Article 30 of the GDPR lists the RoPA requirements for: 

• Controllers: Organizations that decide why and how to process personal data, and 
• Processors: Organizations that process personal data on behalf of a controller.

The GDPR lists the minimum information required in a RoPA. You might want to include further information if it’s useful for your operations.

Controller RoPA Requirements

Under Article 30, a controller must include the following information in its RoPA:

• The name and contact details of the controller (and its data protection officer, if relevant), and any joint controllers.
• The purposes of the processing (why the controller processes personal data, e.g. “sending customers marketing emails”).
• The categories of data subjects (e.g. “subscription customers”) and personal data (e.g. “email addresses”).
• The categories of recipients of the personal data (e.g. “email marketing providers”—you can also specify vendors or other recipients, e.g. “MailChimp”).
• Details of any international transfers of personal data, including the relevant third country and safeguard (e.g. “United States, standard contractual clauses”).
• Personal data storage periods (e.g. “until the data subject unsubscribes” or “two years”).
• Details of any data security safeguards (e.g. “encryption in transit and at rest”).

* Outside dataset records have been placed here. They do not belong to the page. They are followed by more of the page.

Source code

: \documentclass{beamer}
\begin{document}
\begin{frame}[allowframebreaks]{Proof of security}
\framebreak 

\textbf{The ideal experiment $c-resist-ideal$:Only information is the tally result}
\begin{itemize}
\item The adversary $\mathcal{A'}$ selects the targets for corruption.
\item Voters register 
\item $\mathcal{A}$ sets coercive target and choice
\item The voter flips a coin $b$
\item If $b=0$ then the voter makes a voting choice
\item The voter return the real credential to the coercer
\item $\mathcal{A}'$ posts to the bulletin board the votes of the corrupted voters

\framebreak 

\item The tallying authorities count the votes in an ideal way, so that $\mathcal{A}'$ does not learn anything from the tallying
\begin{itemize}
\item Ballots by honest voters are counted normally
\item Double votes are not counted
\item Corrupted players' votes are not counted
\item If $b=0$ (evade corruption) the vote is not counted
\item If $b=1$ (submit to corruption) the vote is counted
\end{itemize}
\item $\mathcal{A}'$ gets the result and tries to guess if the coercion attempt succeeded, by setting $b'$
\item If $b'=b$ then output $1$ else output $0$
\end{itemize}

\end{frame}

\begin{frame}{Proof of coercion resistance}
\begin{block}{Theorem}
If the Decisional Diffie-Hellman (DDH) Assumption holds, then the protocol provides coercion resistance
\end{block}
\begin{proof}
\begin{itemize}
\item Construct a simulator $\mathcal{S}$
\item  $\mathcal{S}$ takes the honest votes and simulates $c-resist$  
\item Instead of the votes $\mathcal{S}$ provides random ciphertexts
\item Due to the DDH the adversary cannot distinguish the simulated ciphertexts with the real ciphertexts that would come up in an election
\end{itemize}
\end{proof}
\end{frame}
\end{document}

It can also be useful to record other information, such as the legal basis for processing different types of personal data.

Processor RoPA Requirements

A processor must include the following information in its RoPA:

• The name and contact details of the processor (and its data protection officer, if relevant), plus the names and contact details of each of its controllers.
• The categories of processing carried out for each controller (e.g. “storing customer email addresses, sending marketing emails”).
• Details of any international transfers of personal data, including the relevant third country and safeguard (e.g. “United States, standard contractual clauses”).
• Details of any data security safeguards (e.g. “encryption in transit and at rest”).

Creating Your Article 30 RoPA

A RoPA is a crucial part of GDPR compliance and a great way to help manage privacy in your organization.

A RoPA can also help meet requirements under other laws, such as the California Consumer Privacy Act (CCPA) or Canada’s Personal Information Protection and Electronic Documents Act (PIPEDA).

A RoPA can also help compliance with standards such as the NIST Privacy Framework or ISO/IEC 27001.

Remember to include people from across your organization when developing your RoPA, and consider using automated tools to keep your RoPA up-to-date.